Exercise objective
This task calls for copying every line in the data below that contains the word "header".

Collected data:
- Opening Delimiter -

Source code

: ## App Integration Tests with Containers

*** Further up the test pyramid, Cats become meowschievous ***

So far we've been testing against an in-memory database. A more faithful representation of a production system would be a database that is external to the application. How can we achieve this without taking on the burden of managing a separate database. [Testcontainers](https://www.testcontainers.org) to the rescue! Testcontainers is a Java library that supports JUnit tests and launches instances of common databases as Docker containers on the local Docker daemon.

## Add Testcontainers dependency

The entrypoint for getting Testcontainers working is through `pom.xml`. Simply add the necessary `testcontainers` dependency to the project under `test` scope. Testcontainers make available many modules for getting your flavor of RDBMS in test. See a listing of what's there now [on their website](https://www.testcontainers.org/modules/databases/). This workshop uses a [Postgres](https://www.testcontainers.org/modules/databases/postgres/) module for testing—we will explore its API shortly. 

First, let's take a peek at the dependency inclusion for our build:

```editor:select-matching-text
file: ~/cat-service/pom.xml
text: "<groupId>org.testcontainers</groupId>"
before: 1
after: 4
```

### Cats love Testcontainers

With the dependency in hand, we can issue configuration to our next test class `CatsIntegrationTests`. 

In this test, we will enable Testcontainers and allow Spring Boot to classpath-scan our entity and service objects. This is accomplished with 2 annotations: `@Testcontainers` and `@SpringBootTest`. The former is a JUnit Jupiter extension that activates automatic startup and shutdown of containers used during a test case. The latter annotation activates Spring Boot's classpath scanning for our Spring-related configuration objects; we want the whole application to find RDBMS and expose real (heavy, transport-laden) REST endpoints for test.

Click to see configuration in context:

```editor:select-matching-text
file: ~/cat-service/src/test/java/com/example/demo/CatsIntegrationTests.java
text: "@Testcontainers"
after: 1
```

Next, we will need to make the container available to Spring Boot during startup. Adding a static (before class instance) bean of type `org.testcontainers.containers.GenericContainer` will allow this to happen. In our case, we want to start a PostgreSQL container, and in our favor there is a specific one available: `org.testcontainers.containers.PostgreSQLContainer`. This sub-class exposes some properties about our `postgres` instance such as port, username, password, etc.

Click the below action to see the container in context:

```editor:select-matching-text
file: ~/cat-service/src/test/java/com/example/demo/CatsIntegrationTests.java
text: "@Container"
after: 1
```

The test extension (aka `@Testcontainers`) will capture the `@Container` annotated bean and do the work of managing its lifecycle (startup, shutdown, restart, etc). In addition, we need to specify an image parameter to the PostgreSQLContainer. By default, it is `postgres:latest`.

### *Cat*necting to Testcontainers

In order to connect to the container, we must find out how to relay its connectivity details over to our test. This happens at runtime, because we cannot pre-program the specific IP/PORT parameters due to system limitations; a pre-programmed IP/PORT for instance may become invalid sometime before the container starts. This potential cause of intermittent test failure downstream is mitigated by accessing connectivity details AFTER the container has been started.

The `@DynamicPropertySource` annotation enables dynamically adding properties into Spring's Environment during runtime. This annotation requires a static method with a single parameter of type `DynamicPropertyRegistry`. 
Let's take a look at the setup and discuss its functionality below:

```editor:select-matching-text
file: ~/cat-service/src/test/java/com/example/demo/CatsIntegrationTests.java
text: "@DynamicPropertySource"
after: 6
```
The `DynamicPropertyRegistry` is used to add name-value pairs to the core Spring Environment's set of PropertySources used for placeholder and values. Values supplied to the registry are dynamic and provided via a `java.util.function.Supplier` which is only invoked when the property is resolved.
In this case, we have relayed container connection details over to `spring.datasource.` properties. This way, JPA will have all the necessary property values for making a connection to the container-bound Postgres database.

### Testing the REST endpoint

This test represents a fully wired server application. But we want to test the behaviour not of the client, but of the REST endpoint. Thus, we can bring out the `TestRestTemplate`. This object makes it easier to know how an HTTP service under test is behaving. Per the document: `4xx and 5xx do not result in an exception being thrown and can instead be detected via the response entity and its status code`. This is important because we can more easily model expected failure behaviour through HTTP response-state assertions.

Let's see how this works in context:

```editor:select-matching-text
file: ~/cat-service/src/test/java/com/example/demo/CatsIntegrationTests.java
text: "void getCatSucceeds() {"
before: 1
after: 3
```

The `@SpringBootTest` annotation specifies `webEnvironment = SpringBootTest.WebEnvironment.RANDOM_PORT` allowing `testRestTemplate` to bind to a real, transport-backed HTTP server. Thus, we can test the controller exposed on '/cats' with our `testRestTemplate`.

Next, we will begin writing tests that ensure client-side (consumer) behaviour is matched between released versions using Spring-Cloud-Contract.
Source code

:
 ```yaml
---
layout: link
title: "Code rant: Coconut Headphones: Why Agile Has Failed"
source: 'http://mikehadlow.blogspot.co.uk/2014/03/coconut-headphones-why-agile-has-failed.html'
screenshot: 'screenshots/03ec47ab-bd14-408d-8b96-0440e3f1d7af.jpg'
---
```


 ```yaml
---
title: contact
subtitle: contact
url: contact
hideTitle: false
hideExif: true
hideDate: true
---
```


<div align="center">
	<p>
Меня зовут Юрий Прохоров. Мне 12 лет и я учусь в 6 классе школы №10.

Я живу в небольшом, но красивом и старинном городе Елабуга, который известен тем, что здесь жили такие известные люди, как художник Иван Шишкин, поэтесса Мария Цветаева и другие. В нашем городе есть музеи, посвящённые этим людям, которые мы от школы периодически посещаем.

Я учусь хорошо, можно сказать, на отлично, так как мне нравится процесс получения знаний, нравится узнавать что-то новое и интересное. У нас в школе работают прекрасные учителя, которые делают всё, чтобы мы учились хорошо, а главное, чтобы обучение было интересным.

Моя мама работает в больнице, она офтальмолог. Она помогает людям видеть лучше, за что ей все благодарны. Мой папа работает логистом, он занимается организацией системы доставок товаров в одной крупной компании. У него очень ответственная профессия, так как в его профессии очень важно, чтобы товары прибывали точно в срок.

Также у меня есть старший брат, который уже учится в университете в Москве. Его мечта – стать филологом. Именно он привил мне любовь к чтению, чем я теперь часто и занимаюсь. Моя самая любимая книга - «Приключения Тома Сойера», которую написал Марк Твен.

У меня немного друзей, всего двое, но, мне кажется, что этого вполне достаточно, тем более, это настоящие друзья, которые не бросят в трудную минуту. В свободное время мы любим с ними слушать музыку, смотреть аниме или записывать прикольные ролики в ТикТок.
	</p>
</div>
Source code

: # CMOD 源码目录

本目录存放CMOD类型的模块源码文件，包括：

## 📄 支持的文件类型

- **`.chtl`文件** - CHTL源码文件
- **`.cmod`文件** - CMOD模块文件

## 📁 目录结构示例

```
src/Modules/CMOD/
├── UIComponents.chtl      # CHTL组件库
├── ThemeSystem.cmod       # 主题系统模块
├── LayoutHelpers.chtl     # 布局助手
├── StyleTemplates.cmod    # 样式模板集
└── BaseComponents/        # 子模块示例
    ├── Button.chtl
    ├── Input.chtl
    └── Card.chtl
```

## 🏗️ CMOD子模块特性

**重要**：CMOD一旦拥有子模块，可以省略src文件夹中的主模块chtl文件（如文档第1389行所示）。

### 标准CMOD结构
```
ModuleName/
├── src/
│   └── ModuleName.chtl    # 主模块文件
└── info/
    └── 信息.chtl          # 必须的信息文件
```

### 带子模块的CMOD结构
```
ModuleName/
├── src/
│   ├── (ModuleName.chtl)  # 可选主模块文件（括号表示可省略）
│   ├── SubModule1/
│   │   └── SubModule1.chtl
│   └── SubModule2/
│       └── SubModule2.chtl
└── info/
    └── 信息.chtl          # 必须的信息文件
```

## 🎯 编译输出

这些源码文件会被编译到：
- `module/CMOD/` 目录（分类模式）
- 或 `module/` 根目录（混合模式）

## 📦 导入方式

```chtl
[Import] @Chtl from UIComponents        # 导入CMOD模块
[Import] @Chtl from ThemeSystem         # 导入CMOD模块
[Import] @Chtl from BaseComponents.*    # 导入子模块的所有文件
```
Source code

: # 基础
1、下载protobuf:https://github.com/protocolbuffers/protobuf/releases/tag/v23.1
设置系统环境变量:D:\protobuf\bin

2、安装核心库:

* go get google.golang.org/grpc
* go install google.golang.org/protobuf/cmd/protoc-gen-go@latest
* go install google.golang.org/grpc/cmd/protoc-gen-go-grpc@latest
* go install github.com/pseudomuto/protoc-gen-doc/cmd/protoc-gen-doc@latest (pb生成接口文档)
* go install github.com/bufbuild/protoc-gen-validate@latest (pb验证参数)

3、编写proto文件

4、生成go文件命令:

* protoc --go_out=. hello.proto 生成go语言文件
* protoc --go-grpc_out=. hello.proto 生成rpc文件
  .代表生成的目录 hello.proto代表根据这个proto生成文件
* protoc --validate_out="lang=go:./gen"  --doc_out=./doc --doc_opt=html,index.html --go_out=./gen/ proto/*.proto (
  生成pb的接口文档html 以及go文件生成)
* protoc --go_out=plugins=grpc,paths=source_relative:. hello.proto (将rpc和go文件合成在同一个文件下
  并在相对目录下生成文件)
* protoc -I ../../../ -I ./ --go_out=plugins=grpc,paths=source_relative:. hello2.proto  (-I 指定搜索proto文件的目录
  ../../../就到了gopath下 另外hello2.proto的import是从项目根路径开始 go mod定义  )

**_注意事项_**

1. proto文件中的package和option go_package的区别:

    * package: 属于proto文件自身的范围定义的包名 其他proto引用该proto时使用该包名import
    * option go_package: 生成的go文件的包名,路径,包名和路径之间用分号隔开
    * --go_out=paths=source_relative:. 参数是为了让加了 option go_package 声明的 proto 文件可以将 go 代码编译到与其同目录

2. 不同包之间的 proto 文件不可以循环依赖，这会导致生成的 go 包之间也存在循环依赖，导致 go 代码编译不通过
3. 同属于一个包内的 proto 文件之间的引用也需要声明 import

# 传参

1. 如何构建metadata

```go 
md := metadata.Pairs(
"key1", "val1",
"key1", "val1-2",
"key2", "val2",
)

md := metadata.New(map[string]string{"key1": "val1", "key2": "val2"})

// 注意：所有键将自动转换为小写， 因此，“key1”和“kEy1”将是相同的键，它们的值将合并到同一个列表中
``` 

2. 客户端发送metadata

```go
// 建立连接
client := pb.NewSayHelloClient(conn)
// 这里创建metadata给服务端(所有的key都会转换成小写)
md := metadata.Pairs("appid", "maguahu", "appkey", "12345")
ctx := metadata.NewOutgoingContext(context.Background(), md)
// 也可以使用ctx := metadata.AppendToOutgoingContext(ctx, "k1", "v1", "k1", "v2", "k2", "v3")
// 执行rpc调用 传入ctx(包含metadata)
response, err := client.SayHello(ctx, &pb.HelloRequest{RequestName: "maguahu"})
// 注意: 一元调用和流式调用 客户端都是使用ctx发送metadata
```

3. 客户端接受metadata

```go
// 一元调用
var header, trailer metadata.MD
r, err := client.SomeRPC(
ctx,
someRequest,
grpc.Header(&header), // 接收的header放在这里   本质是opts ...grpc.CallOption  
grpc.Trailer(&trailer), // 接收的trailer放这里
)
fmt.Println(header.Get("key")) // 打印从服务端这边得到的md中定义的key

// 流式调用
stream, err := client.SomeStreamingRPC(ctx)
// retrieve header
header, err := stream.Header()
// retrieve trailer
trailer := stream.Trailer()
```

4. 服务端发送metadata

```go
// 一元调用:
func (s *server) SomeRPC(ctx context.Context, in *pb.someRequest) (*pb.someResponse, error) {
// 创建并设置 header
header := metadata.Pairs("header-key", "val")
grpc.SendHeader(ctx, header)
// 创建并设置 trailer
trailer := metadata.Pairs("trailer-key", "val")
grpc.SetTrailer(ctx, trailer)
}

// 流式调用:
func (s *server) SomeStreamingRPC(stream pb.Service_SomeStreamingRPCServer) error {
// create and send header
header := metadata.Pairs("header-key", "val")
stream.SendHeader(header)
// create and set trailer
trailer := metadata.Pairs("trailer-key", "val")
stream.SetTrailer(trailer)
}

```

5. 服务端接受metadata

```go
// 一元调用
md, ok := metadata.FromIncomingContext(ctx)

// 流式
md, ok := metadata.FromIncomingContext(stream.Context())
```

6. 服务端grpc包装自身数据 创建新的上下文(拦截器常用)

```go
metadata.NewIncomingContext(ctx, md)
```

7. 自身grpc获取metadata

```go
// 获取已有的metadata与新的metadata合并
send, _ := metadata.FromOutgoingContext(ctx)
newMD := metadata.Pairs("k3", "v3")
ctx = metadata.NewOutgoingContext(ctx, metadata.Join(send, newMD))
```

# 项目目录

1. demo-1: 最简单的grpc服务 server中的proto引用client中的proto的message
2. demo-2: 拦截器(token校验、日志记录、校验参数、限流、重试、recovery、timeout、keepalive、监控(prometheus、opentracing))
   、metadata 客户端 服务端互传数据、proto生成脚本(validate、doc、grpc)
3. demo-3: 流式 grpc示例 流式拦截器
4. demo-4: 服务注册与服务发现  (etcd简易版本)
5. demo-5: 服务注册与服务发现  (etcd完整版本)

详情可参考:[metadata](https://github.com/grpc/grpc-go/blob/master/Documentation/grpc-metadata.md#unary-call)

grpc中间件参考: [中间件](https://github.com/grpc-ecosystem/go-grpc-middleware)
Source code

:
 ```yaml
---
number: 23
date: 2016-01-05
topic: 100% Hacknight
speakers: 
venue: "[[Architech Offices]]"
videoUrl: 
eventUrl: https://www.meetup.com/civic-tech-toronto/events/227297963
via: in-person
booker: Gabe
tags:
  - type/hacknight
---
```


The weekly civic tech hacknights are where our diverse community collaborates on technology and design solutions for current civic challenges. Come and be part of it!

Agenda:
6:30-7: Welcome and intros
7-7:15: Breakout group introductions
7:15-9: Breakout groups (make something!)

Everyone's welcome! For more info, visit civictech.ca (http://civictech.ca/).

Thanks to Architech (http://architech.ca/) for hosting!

- Closing Delimiter -

Response
var header, trailer metadata.MD
grpc.Header(&header), // 接收的header放在这里   本质是opts ...grpc.CallOption  
fmt.Println(header.Get("key")) // 打印从服务端这边得到的md中定义的key
// retrieve header
header, err := stream.Header()
// 创建并设置 header
header := metadata.Pairs("header-key", "val")
grpc.SendHeader(ctx, header)
// create and send header
header := metadata.Pairs("header-key", "val")
stream.SendHeader(header)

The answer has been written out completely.